Ya, hari itu hari kedua aku mulai kuliah, mulai jam 7 pagi selesai jam 5 sore. Mungkin ini adalah awal untuk memulai sesuatu dengan disiplin yang tinggi. Ya, mungkin. Tapi aku tak tau pasti dengan semua itu. Sangat melelahkan memang tapi itulah pengorbanan. Katanya berkit-rakit ke hulu berenang-renang ke tapian, bersakit-sakit dahulu bersenang-senang kemudian. Aku sudah tidak ingat sejak kapan aku mengetahui pribahasa itu, tapi yang jelas itu sudah lama sekali.
Oh , berarti itulah yang terjadi pada para petugas kebersihan. Sang pahlawan yang berusaha memberikan keindahan kepada setiap orang.
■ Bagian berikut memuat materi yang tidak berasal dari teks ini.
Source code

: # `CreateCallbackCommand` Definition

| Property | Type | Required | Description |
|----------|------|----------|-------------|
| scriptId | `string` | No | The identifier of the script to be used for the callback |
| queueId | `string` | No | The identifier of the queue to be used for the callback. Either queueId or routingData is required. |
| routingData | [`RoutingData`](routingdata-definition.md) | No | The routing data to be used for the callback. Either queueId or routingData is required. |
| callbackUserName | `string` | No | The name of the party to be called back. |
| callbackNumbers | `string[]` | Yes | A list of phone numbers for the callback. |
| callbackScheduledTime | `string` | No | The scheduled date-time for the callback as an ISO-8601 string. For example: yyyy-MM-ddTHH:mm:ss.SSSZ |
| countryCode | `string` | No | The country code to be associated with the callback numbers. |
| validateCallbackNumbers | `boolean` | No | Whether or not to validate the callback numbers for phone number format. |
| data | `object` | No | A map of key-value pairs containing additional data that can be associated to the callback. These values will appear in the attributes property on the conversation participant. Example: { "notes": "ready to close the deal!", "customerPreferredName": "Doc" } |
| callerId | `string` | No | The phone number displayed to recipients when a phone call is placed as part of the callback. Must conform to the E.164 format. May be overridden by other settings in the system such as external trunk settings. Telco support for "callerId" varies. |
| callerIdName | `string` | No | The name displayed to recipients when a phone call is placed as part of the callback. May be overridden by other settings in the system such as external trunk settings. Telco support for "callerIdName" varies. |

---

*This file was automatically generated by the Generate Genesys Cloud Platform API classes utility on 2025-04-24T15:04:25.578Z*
Sepulang dari kampus tadi, kira-kira jam sepuluh malam, aku melihat beberapa orang pahlawan itu berusaha membersihkan sampah di sebuah tempat sampah yang terbuat dari beton tua itu. Berusaha mengais sampah ke gerobaknya, sepintas seperti pumulung yang mencari makanan sisa demi perut yang kosong. Berusaha mengais rejeki, rupiah demi rupiah, demi anak istri. Namun tak ada yang peduli. Sungguh tragis memang, tapi itulah kenyataan hidup. Tak ada yang dapat menolak sebuah takdir. Aku yakin takdir bisa diubah, tapi semua sudah terlambat. Takdir akan lebih baik jika kita lebih baik dalam segala tindakan yang telah kita lakukan. Itu semua tergantung baagaimana cara kita menyikapi dan menyukuri semuanya.
Apakah kita adalah orang- orang yang peduli akan nasib mereka?? Sang pahlawan kebersihan yang hanya dibayar dengan beberapa ratus ribu rupiah demi kebersihan di lingkungan kita. Apakah semua itu dapat terbayar hanya dengan uang sebanyak itu?? Dan yang terpenting apakah sang pahlawan lingkungan ini akan merasakan maksud dari pribahasa “ berakit-rakit ke hulu, berenang-renag ke tepian, bersakit-sakit dahulu, bersenang-senang kemudian.